- Occupation: Screenwriter
- Years active: 2022–present

= Aamil Keeyan Khan =

Indian Screenwriter and filmmaker

Aamil Keeyan Khan is an Indian screenwriter and actor who works in Hindi films. He has written the screenplay for films such as Runway 34 (2022), Drishyam 2 (2022) which earned him the IIFA Award for Best Story (Adapted), Bholaa (2023), Shaitaan (2024) Sky Force (2025).'

== Career ==
Khan made his screenwriting and acting debut with Runway 34 in 2022 marking his first collaboration with Ajay Devgn as a star and director.
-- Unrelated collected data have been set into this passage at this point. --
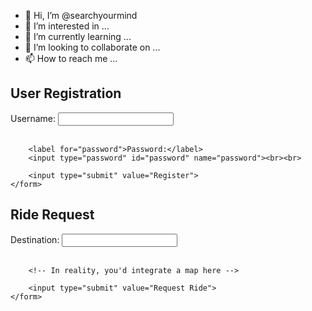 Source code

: - 👋 Hi, I’m @searchyourmind
- 👀 I’m interested in ...
- 🌱 I’m currently learning ...
- 💞️ I’m looking to collaborate on ...
- 📫 How to reach me ...

<!---
searchyourmind/searchyourmind is a ✨ special ✨ repository because its `README.md` (this file) appears on your GitHub profile.
You can click the Preview link to take a look at your changes.
---><!DOCTYPE html>
<html>
<head>
    <title>Simple Uber-like Site</title>
</head>
<body>

<!-- User Registration -->
<div>
    <h2>User Registration</h2>
    <form>
        <label for="username">Username:</label>
        <input type="text" id="username" name="username"><br><br>
        
        <label for="password">Password:</label>
        <input type="password" id="password" name="password"><br><br>
        
        <input type="submit" value="Register">
    </form>
</div>

<!-- Ride Request Interface -->
<div>
    <h2>Ride Request</h2>
    <form>
        <label for="destination">Destination:</label>
        <input type="text" id="destination" name="destination"><br><br>
        
        <!-- In reality, you'd integrate a map here -->
        
        <input type="submit" value="Request Ride">
    </form>
</div>

<!-- This is a very simple mockup, and there's much more to implement! -->

</body>
</html>

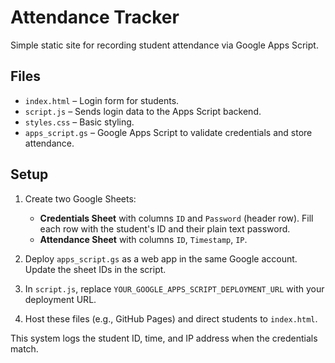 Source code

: # Attendance Tracker

Simple static site for recording student attendance via Google Apps Script.

## Files

- `index.html` – Login form for students.
- `script.js` – Sends login data to the Apps Script backend.
- `styles.css` – Basic styling.
- `apps_script.gs` – Google Apps Script to validate credentials and store attendance.

## Setup

1. Create two Google Sheets:
   - **Credentials Sheet** with columns `ID` and `Password` (header row). Fill each row with the student's ID and their plain text password.
   - **Attendance Sheet** with columns `ID`, `Timestamp`, `IP`.

2. Deploy `apps_script.gs` as a web app in the same Google account. Update the sheet IDs in the script.
3. In `script.js`, replace `YOUR_GOOGLE_APPS_SCRIPT_DEPLOYMENT_URL` with your deployment URL.
4. Host these files (e.g., GitHub Pages) and direct students to `index.html`.

This system logs the student ID, time, and IP address when the credentials match.
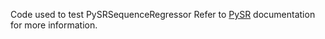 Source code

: Code used to test PySRSequenceRegressor
Refer to [PySR](https://github.com/MilesCranmer/PySR) documentation for more information.
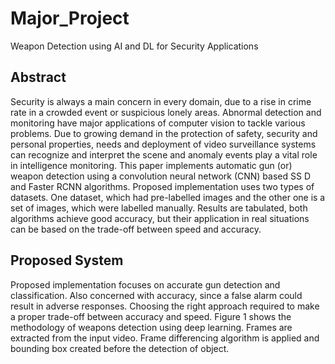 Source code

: # Major_Project
Weapon Detection using AI and DL for Security Applications

## Abstract

Security is always a main concern in every domain, due to a rise in crime rate in a crowded event or suspicious lonely areas. Abnormal detection and monitoring have major applications of computer vision to tackle various problems. Due to growing demand in the protection of safety, security and personal properties, needs and deployment of video surveillance systems can recognize and interpret the scene and anomaly events play a vital role in intelligence monitoring. This paper implements automatic gun (or) weapon detection using a convolution neural network (CNN) based SS D and Faster RCNN algorithms. Proposed implementation uses two types of datasets. One dataset, which had pre-labelled images and the other one is a set of images, which were labelled manually. Results are tabulated, both algorithms achieve good accuracy, but their application in real situations can be based on the trade-off between speed and accuracy. 

## Proposed System

Proposed implementation focuses on accurate gun detection and classification. Also concerned with accuracy, since a false alarm could result in adverse responses. Choosing the right approach required to make a proper trade-off between accuracy and speed. Figure 1 shows the methodology of weapons detection using deep learning. Frames are extracted from the input video. Frame differencing algorithm is applied and bounding box created before the detection of object.
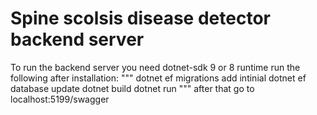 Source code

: # Spine scolsis disease detector backend server
To run the backend server you need dotnet-sdk 9 or 8 runtime
run the following after installation:
"""
dotnet ef migrations add intinial
dotnet ef database update
dotnet build
dotnet run
"""
after that go to localhost:5199/swagger 
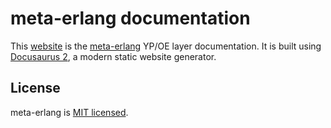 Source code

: # meta-erlang documentation

This [website](https://meta-erlang.github.io/) is the [meta-erlang](https://github.com/meta-erlang/meta-erlang)
YP/OE layer documentation. It is built using [Docusaurus 2](https://docusaurus.io/), a modern static website generator.

## License

meta-erlang is [MIT licensed](./LICENSE).
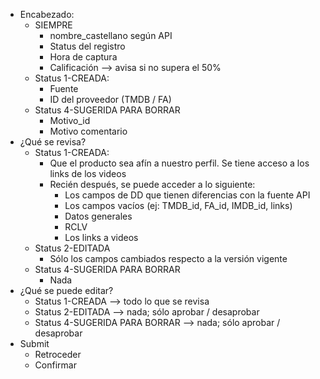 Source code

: - Encabezado:
	- SIEMPRE
		- nombre_castellano según API
		- Status del registro
		- Hora de captura
		- Calificación --> avisa si no supera el 50%
	- Status 1-CREADA:
		- Fuente
		- ID del proveedor (TMDB / FA)
	- Status 4-SUGERIDA PARA BORRAR
		- Motivo_id
		- Motivo comentario
- ¿Qué se revisa?
	- Status 1-CREADA:
		- Que el producto sea afín a nuestro perfil. Se tiene acceso a los links de los videos
		- Recién después, se puede acceder a lo siguiente:
			- Los campos de DD que tienen diferencias con la fuente API
			- Los campos vacíos (ej: TMDB_id, FA_id, IMDB_id, links)
			- Datos generales
			- RCLV
			- Los links a videos
	- Status 2-EDITADA
		- Sólo los campos cambiados respecto a la versión vigente
	- Status 4-SUGERIDA PARA BORRAR
		- Nada
- ¿Qué se puede editar?
	- Status 1-CREADA --> todo lo que se revisa
	- Status 2-EDITADA --> nada; sólo aprobar / desaprobar
	- Status 4-SUGERIDA PARA BORRAR --> nada; sólo aprobar / desaprobar
- Submit
	- Retroceder
	- Confirmar
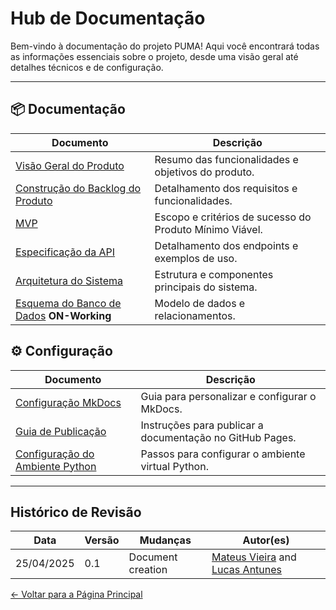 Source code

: # Hub de Documentação

Bem-vindo à documentação do projeto PUMA! Aqui você encontrará todas as informações essenciais sobre o projeto, desde uma visão geral até detalhes técnicos e de configuração.

---

## 📦 Documentação

| Documento                                              | Descrição                                               |
| ------------------------------------------------------ | ------------------------------------------------------- |
| [Visão Geral do Produto](produto/overview.md)          | Resumo das funcionalidades e objetivos do produto.      |
| [Construção do Backlog do Produto](projeto/backlog.md) | Detalhamento dos requisitos e funcionalidades.          |
| [MVP](projeto/mvp.md)                                  | Escopo e critérios de sucesso do Produto Mínimo Viável. |
| [Especificação da API](produto/api)                    | Detalhamento dos endpoints e exemplos de uso.           |
| [Arquitetura do Sistema](projeto/arquitetura.md)       | Estrutura e componentes principais do sistema.          |
| [Esquema do Banco de Dados](index.md) **ON-Working**   | Modelo de dados e relacionamentos.                      |

## ⚙️ Configuração

| Documento                                                     | Descrição                                                |
| ------------------------------------------------------------- | -------------------------------------------------------- |
| [Configuração MkDocs](setup/mkdocs-configuration.md)          | Guia para personalizar e configurar o MkDocs.            |
| [Guia de Publicação](setup/publishing-guide.md)               | Instruções para publicar a documentação no GitHub Pages. |
| [Configuração do Ambiente Python](setup/python-venv-setup.md) | Passos para configurar o ambiente virtual Python.        |

---

## Histórico de Revisão

| Data       | Versão | Mudanças          | Autor(es)                                                                                         |
| ---------- | ------ | ----------------- | ------------------------------------------------------------------------------------------------- |
| 25/04/2025 | 0.1    | Document creation | [Mateus Vieira](https://github.com/matix0) and [Lucas Antunes](https://github.com/LucasGSAntunes) |

[← Voltar para a Página Principal](index.md)
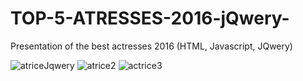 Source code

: # TOP-5-ATRESSES-2016-jQwery-
Presentation of the best actresses 2016 (HTML, Javascript, JQwery)

![atriceJqwery](https://user-images.githubusercontent.com/84315824/146131496-aed6da17-6aa7-43a8-9178-212630304b45.JPG)
![atrice2](https://user-images.githubusercontent.com/84315824/146131500-b6fe388d-6be5-4f72-9636-d06739fa7d1d.JPG)
![actrice3](https://user-images.githubusercontent.com/84315824/146131508-15564d9f-8cb6-4512-b71f-eb067073f54c.JPG)
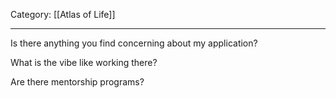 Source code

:Category: [[Atlas of Life]] 
___
Is there anything you find concerning about my application? 

What is the vibe like working there?

Are there mentorship programs? 

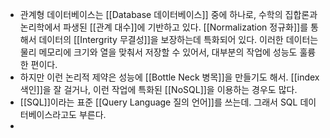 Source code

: - 관계형 데이터베이스는 [[Database 데이터베이스]] 중에 하나로, 수학의 집합론과 논리학에서 파생된 [[관계 대수]]에 기반하고 있다. [[Normalization 정규화]]를 통해서 데이터의 [[Intergrity 무결성]]을 보장하는데 특화되어 있다. 이러한 데이터는 물리 메모리에 크기와 열을 맞춰서 저장할 수 있어서, 대부분의 작업에 성능도 훌륭한 편이다.
- 하지만 이런 논리적 제약은 성능에 [[Bottle Neck 병목]]을 만들기도 해서. [[index 색인]]을 잘 걸거나, 이런 작업에 특화된 [[NoSQL]]을 이용하는 경우도 많다.
- [[SQL]]이라는 표준 [[Query Language 질의 언어]]를 쓰는데. 그래서 SQL 데이터베이스라고도 부른다.
- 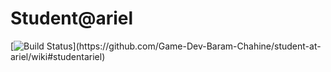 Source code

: # Student@ariel

[![Build Status]([https://travis-ci.org/joemccann/dillinger.svg?branch=master](https://icon-library.com/images/wikipedia-icon-png/wikipedia-icon-png-15.jpg))](https://github.com/Game-Dev-Baram-Chahine/student-at-ariel/wiki#studentariel)
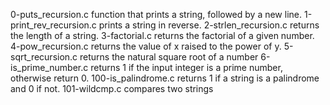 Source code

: 0-puts_recursion.c	function that prints a string, followed by a new line.
1-print_rev_recursion.c	prints a string in reverse.
2-strlen_recursion.c	returns the length of a string.
3-factorial.c	returns the factorial of a given number.
4-pow_recursion.c	returns the value of x raised to the power of y.
5-sqrt_recursion.c	returns the natural square root of a number
6-is_prime_number.c	returns 1 if the input integer is a prime number, otherwise return 0.
100-is_palindrome.c	returns 1 if a string is a palindrome and 0 if not.
101-wildcmp.c	compares two strings
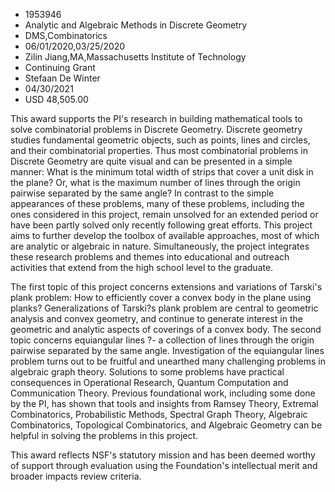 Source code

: 
* 1953946
* Analytic and Algebraic Methods in Discrete Geometry
* DMS,Combinatorics
* 06/01/2020,03/25/2020
* Zilin Jiang,MA,Massachusetts Institute of Technology
* Continuing Grant
* Stefaan De Winter
* 04/30/2021
* USD 48,505.00

This award supports the PI's research in building mathematical tools to solve
combinatorial problems in Discrete Geometry. Discrete geometry studies
fundamental geometric objects, such as points, lines and circles, and their
combinatorial properties. Thus most combinatorial problems in Discrete Geometry
are quite visual and can be presented in a simple manner: What is the minimum
total width of strips that cover a unit disk in the plane? Or, what is the
maximum number of lines through the origin pairwise separated by the same angle?
In contrast to the simple appearances of these problems, many of these problems,
including the ones considered in this project, remain unsolved for an extended
period or have been partly solved only recently following great efforts. This
project aims to further develop the toolbox of available approaches, most of
which are analytic or algebraic in nature. Simultaneously, the project
integrates these research problems and themes into educational and outreach
activities that extend from the high school level to the graduate.

The first topic of this project concerns extensions and variations of Tarski's
plank problem: How to efficiently cover a convex body in the plane using planks?
Generalizations of Tarski?s plank problem are central to geometric analysis and
convex geometry, and continue to generate interest in the geometric and analytic
aspects of coverings of a convex body. The second topic concerns equiangular
lines ?- a collection of lines through the origin pairwise separated by the same
angle. Investigation of the equiangular lines problem turns out to be fruitful
and unearthed many challenging problems in algebraic graph theory. Solutions to
some problems have practical consequences in Operational Research, Quantum
Computation and Communication Theory. Previous foundational work, including some
done by the PI, has shown that tools and insights from Ramsey Theory, Extremal
Combinatorics, Probabilistic Methods, Spectral Graph Theory, Algebraic
Combinatorics, Topological Combinatorics, and Algebraic Geometry can be helpful
in solving the problems in this project.

This award reflects NSF's statutory mission and has been deemed worthy of
support through evaluation using the Foundation's intellectual merit and broader
impacts review criteria.
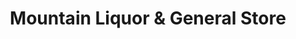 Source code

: ---
title: "Mountain Liquor & General Store"
url: /trinidad/mountain-liquor-and-general-store/
shop: alcohol
--- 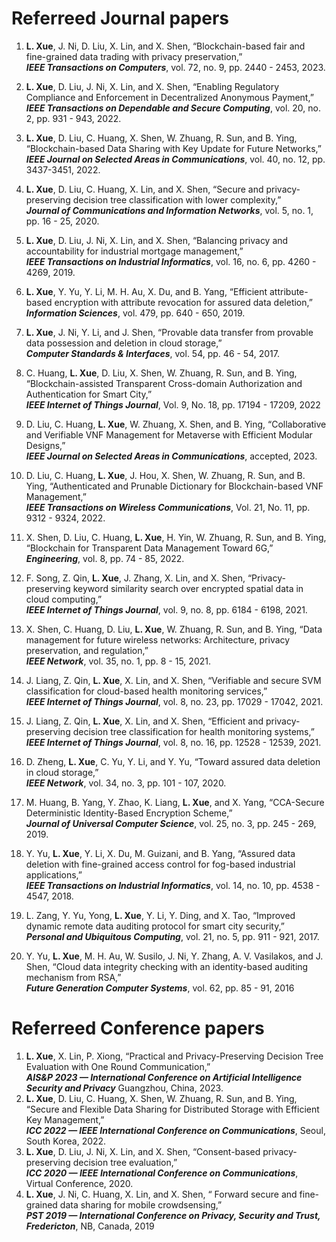  Referreed Journal papers
=====
1. **L. Xue**, J. Ni, D. Liu, X. Lin, and X. Shen, “Blockchain-based fair and fine-grained data trading with privacy preservation,”  
***IEEE Transactions on Computers***, vol. 72, no. 9, pp. 2440 - 2453, 2023.  

2. **L. Xue**, D. Liu, J. Ni, X. Lin, and X. Shen, “Enabling Regulatory Compliance and Enforcement in Decentralized Anonymous Payment,”    
***IEEE Transactions on Dependable and Secure Computing***, vol. 20, no. 2, pp. 931 - 943, 2022.     

3. **L. Xue**, D. Liu, C. Huang, X. Shen, W. Zhuang, R. Sun, and B. Ying, “Blockchain-based Data Sharing with Key Update for Future Networks,”   
***IEEE Journal on Selected Areas in Communications***, vol. 40, no. 12, pp. 3437-3451, 2022.   
4. **L. Xue**, D. Liu, C. Huang, X. Lin, and X. Shen, “Secure and privacy-preserving decision tree classification with lower complexity,”   
***Journal of Communications and Information Networks***, vol. 5, no. 1, pp. 16 - 25, 2020.   
5.  **L. Xue**, D. Liu, J. Ni, X. Lin, and X. Shen, “Balancing privacy and accountability for industrial mortgage management,”      
***IEEE Transactions on Industrial Informatics***, vol. 16, no. 6, pp. 4260 - 4269, 2019.     
6. **L. Xue**, Y. Yu, Y. Li, M. H. Au, X. Du, and B. Yang, “Efficient attribute-based encryption with attribute revocation for assured data deletion,”   
***Information Sciences***, vol. 479, pp. 640 - 650, 2019.   
7.  **L. Xue**, J. Ni, Y. Li, and J. Shen, “Provable data transfer from provable data possession and deletion in cloud storage,”      
***Computer Standards & Interfaces***, vol. 54, pp. 46 - 54, 2017.   
8.  C. Huang, **L. Xue**, D. Liu, X. Shen, W. Zhuang, R. Sun, and B. Ying, “Blockchain-assisted Transparent Cross-domain Authorization and Authentication for Smart City,”   
***IEEE Internet of Things Journal***, Vol. 9, No. 18, pp. 17194 - 17209, 2022   
9. D. Liu, C. Huang, **L. Xue**, W. Zhuang, X. Shen, and B. Ying, “Collaborative and Verifiable VNF Management for Metaverse with Efficient Modular Designs,”   
***IEEE Journal on Selected Areas in Communications***, accepted, 2023.   
10.  D. Liu, C. Huang, **L. Xue**, J. Hou, X. Shen, W. Zhuang, R. Sun, and B. Ying, “Authenticated and Prunable Dictionary for Blockchain-based VNF Management,”   
***IEEE Transactions on Wireless Communications***, Vol. 21, No. 11, pp. 9312 - 9324, 2022.   
11. X. Shen, D. Liu, C. Huang, **L. Xue**, H. Yin, W. Zhuang, R. Sun, and B. Ying, “Blockchain for Transparent Data Management Toward 6G,”   
***Engineering***, vol. 8, pp. 74 - 85, 2022.
12. F. Song, Z. Qin, **L. Xue**, J. Zhang, X. Lin, and X. Shen, “Privacy-preserving keyword similarity search over encrypted spatial data in cloud computing,”   
***IEEE Internet of Things Journal***, vol. 9, no. 8, pp. 6184 - 6198, 2021.   
13. X. Shen, C. Huang, D. Liu, **L. Xue**, W. Zhuang, R. Sun, and B. Ying, “Data management for future wireless networks: Architecture, privacy preservation, and regulation,”  
***IEEE Network***, vol. 35, no. 1, pp. 8 - 15, 2021.       
14.  J. Liang, Z. Qin, **L. Xue**, X. Lin, and X. Shen, “Verifiable and secure SVM classification for cloud-based health monitoring services,”  
***IEEE Internet of Things Journal***, vol. 8, no. 23, pp. 17029 - 17042, 2021.  
15.  J. Liang, Z. Qin, **L. Xue**, X. Lin, and X. Shen, “Efficient and privacy-preserving decision tree classification for health monitoring systems,”  
***IEEE Internet of Things Journal***, vol. 8, no. 16, pp. 12528 - 12539, 2021.   
16.  D. Zheng, **L. Xue**, C. Yu, Y. Li, and Y. Yu, “Toward assured data deletion in cloud storage,”   
***IEEE Network***, vol. 34, no. 3, pp. 101 - 107, 2020.   
17.  M. Huang, B. Yang, Y. Zhao, K. Liang, **L. Xue**, and X. Yang, “CCA-Secure Deterministic Identity-Based Encryption Scheme,”   
***Journal of Universal Computer Science***, vol. 25, no. 3, pp. 245 - 269, 2019.   
18.  Y. Yu, **L. Xue**, Y. Li, X. Du, M. Guizani, and B. Yang, “Assured data deletion with fine-grained access control for fog-based industrial applications,”   
***IEEE Transactions on Industrial Informatics***, vol. 14, no. 10, pp. 4538 - 4547, 2018.   
19.  L. Zang, Y. Yu, Yong, **L. Xue**, Y. Li, Y. Ding, and X. Tao, “Improved dynamic remote data auditing protocol for smart city security,”     
***Personal and Ubiquitous Computing***, vol. 21, no. 5, pp. 911 - 921, 2017.     
20.  Y. Yu, **L. Xue**, M. H. Au, W. Susilo, J. Ni, Y. Zhang, A. V. Vasilakos, and J. Shen, “Cloud data integrity checking with an identity-based auditing mechanism from RSA,”  
***Future Generation Computer Systems***, vol. 62, pp. 85 - 91, 2016   

 Referreed Conference papers
=====
1. **L. Xue**, X. Lin, P. Xiong, “Practical and Privacy-Preserving Decision Tree Evaluation with One Round Communication,”  
***AIS&P 2023 — International Conference on Artificial Intelligence Security and Privacy*** Guangzhou, China, 2023.  
2. **L. Xue**, D. Liu, C. Huang, X. Shen, W. Zhuang, R. Sun, and B. Ying, “Secure and Flexible Data Sharing for Distributed Storage with Efficient Key Management,”  
***ICC 2022 — IEEE International Conference on Communications***, Seoul, South Korea, 2022.  
3. **L. Xue**, D. Liu, J. Ni, X. Lin, and X. Shen, “Consent-based privacy-preserving decision tree evaluation,”  
***ICC 2020 — IEEE International Conference on Communications***, Virtual Conference, 2020.  
4. **L. Xue**, J. Ni, C. Huang, X. Lin, and X. Shen, “ Forward secure and fine-grained data sharing for mobile crowdsensing,”   
***PST 2019 — International Conference on Privacy, Security and Trust, Fredericton***, NB, Canada, 2019   
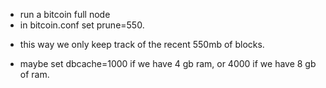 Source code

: * run a bitcoin full node
* in bitcoin.conf set prune=550.
 - this way we only keep track of the recent 550mb of blocks.
* maybe set dbcache=1000 if we have 4 gb ram, or 4000 if we have 8 gb of ram. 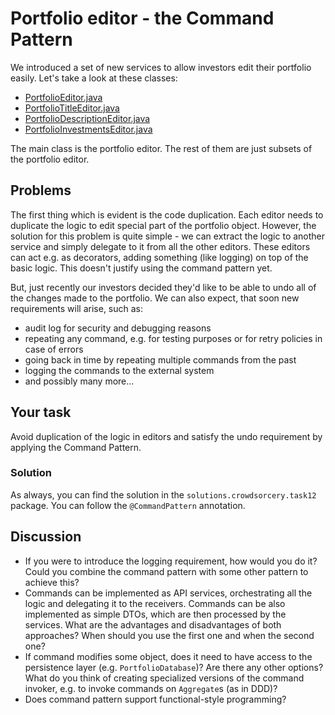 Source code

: # Portfolio editor - the Command Pattern

We introduced a set of new services to allow investors edit their portfolio easily. Let's take a look at these classes:
- [PortfolioEditor.java](..%2Fsrc%2Fmain%2Fjava%2Fpl%2Fwojtyna%2Ftrainings%2Fdesignpatterns%2Fproblems%2Fcrowdsorcery%2Ftask12%2Fservices%2FPortfolioEditor.java)
- [PortfolioTitleEditor.java](..%2Fsrc%2Fmain%2Fjava%2Fpl%2Fwojtyna%2Ftrainings%2Fdesignpatterns%2Fproblems%2Fcrowdsorcery%2Ftask12%2Fservices%2FPortfolioTitleEditor.java)
- [PortfolioDescriptionEditor.java](..%2Fsrc%2Fmain%2Fjava%2Fpl%2Fwojtyna%2Ftrainings%2Fdesignpatterns%2Fproblems%2Fcrowdsorcery%2Ftask12%2Fservices%2FPortfolioDescriptionEditor.java) 
- [PortfolioInvestmentsEditor.java](..%2Fsrc%2Fmain%2Fjava%2Fpl%2Fwojtyna%2Ftrainings%2Fdesignpatterns%2Fproblems%2Fcrowdsorcery%2Ftask12%2Fservices%2FPortfolioInvestmentsEditor.java)

The main class is the portfolio editor. The rest of them are just subsets of the portfolio editor.

## Problems
The first thing which is evident is the code duplication. Each editor needs to duplicate the logic to edit special part of the portfolio object. However, the solution for this problem is quite simple - we can extract the logic to another service and simply delegate to it from all the other editors. These editors can act e.g. as decorators, adding something (like logging) on top of the basic logic. This doesn't justify using the command pattern yet.

But, just recently our investors decided they'd like to be able to undo all of the changes made to the portfolio. We can also expect, that soon new requirements will arise, such as:

- audit log for security and debugging reasons
- repeating any command, e.g. for testing purposes or for retry policies in case of errors
- going back in time by repeating multiple commands from the past
- logging the commands to the external system
- and possibly many more...

## Your task
Avoid duplication of the logic in editors and satisfy the undo requirement by applying the Command Pattern.

### Solution
As always, you can find the solution in the `solutions.crowdsorcery.task12` package. You can follow the `@CommandPattern` annotation.

## Discussion
- If you were to introduce the logging requirement, how would you do it? Could you combine the command pattern with some other pattern to achieve this?
- Commands can be implemented as API services, orchestrating all the logic and delegating it to the receivers. Commands can be also implemented as simple DTOs, which are then processed by the services. What are the advantages and disadvantages of both approaches? When should you use the first one and when the second one?
- If command modifies some object, does it need to have access to the persistence layer (e.g. `PortfolioDatabase`)? Are there any other options? What do you think of creating specialized versions of the command invoker, e.g. to invoke commands on `Aggregate`s (as in DDD)?
- Does command pattern support functional-style programming?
He followed it up with the 2022 film Drishyam 2, which opened to positive reviews, grossing ₹100 crore (US$13 million) worldwide in four days and entering the 100 Crore Club in India within six days of release. Earning ₹345 crore (US$43 million) worldwide, Drishyam 2 emerged as a major financial success, becoming the highest-grossing Hindi film of 2022 and the 24th highest-grossing Hindi film of all time.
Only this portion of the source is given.